Monday, February 2, 2009

A modest proposal

I had a conversation with a prosecutor a couple of weeks ago regarding the way first-time DWI's are handled in Texas.  For those of you who don't know, the Harris County District Attorney's Office has a longstanding policy of not reducing DWI's.  However, head south down the Gulf Freeway and Galveston County prosecutors are more than happy to reduce a DWI if you can give them a good reason.

For most citizens charged with driving while intoxicated, that case will be the only time they ever set foot in the criminal courthouse.  The humiliation of being arrested, the inconvenience of having to go to court and the expense of hiring an attorney and paying fines is more than enough to dissuade most rational people from getting behind the wheel after drinking too much. 
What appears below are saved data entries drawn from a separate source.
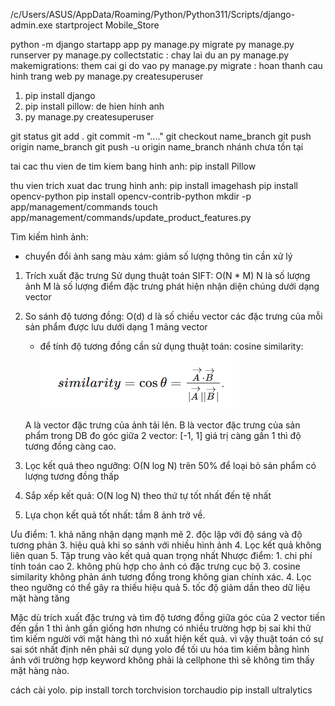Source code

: /c/Users/ASUS/AppData/Roaming/Python/Python311/Scripts/django-admin.exe startproject Mobile_Store

python -m django startapp app
py manage.py migrate
py manage.py runserver
py manage.py collectstatic : chay lai du an
py manage.py makemigrations: them cai gi do vao
py manage.py migrate : hoan thanh cau hinh trang web
py manage.py createsuperuser
1. pip install django
2. pip install pillow: de hien hinh anh
3. py manage.py createsuperuser

git status
git add .
git commit -m "...."
git checkout name_branch
git push origin name_branch
git push -u origin name_branch nhánh chưa tồn tại

tai cac thu vien de tim kiem bang hinh anh:
pip install Pillow

thu vien trich xuat dac trung hinh anh:
pip install imagehash
pip install opencv-python
pip install opencv-contrib-python
mkdir -p app/management/commands
touch app/management/commands/update_product_features.py

Tìm kiếm hình ảnh:
- chuyển đổi ảnh sang màu xám:
    giảm số lượng thông tin cần xử lý

1. Trích xuất đặc trưng
Sử dụng thuật toán SIFT: O(N * M)
    N là số lượng ảnh
    M là số lượng điểm đặc trưng phát hiện
    nhận diện chúng dưới dạng vector

2. So sánh độ tương đồng: O(d)
    d là số chiều vector
    các đặc trưng của mỗi sản phẩm được lưu dưới dạng 1 mảng vector

    - để tính độ tương đồng cần sử dụng thuật toán:
    cosine similarity:
        ![alt text](image.png)
    
    A là vector đặc trưng của ảnh tải lên.
    B là vector đặc trưng của sản phẩm trong DB
    đo góc giữa 2 vector: [-1, 1]
    giá trị càng gần 1 thì độ tương đồng càng cao.
3. Lọc kết quả theo ngưỡng: O(N log N)
    trên 50% để loại bỏ sản phẩm có lượng tương đồng thấp

4. Sắp xếp kết quả: O(N log N)
    theo thứ tự tốt nhất đến tệ nhất

5. Lựa chọn kết quả tốt nhất:
    tầm 8 ảnh trở về.

Ưu điểm:
    1. khả năng nhận dạng mạnh mẽ
    2. độc lập với độ sáng và độ tương phản
    3. hiệu quả khi so sánh với nhiều hình ảnh
    4. Lọc kết quả không liên quan
    5. Tập trung vào kết quả quan trọng nhất
Nhược điểm:
    1. chi phí tính toán cao
    2. không phù hợp cho ảnh có đặc trưng cục bộ
    3. cosine similarity không phản ánh tương đồng trong không gian chính xác.
    4. Lọc theo ngưỡng có thể gây ra thiếu hiệu quả
    5. tốc độ giảm dần theo dữ liệu mặt hàng tăng

Mặc dù trích xuất đặc trưng và tìm độ tương đồng giữa góc của 2 vector tiến đến gần 1 thì ảnh gần giống hơn nhưng có nhiều trường hợp bị sai khi thử tìm kiếm người với mặt hàng thì nó xuất hiện kết quả. vì vậy thuật toán có sự sai sót nhất định nên phải sử dụng yolo để tối ưu hóa tìm kiếm bằng hình ảnh với trường hợp keyword không phải là cellphone thì sẽ không tìm thấy mặt hàng nào.

cách cài yolo.
pip install torch torchvision torchaudio
pip install ultralytics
So why do we insist on tarring them for life with a criminal conviction? The prosecutor and I agreed that the law was ridiculous and needed to be changed.  His solution was to allow a citizen charged with his first DWI to receive deferred adjudication for that offense but, should he pick up another DWI charge, the new case would be prosecuted as a second DWI.

I like the carrot-and-stick philosophy behind his idea because I think it takes into account the fact that we have all (most of us, at least) gotten behind the wheel of a car when we shouldn't have -- but that most of us didn't get caught.

4 comments:

Mark Bennett said...

Other than nondisclosure, there's very little practical difference between a misdemeanor conviction and a deferred. For your proposal to work, nondisclosure would have to be available for a DWI

Paul B. Kennedy said...

The idea is that nondisclosure would be available on a DWI as a carrot. The stick would be that the deferred would count as a conviction for enhancement purposes if you picked up another DWI down the road. We already take much the same approach with alcohol offenses for juveniles.

Thanks for the input.

Andrew said...

"The prosecutor and I agreed that the law was ridiculous and needed to be changed."
The courageous statement. If it was so simply.
http://law-us.blogspot.com/

Anonymous said...

This law was actually proposed in past session by prosecutors and was attacked by criminal defense attorneys who objected that the dfaj could be used to enhance a subsequent DWI. Looks like verything old is new again.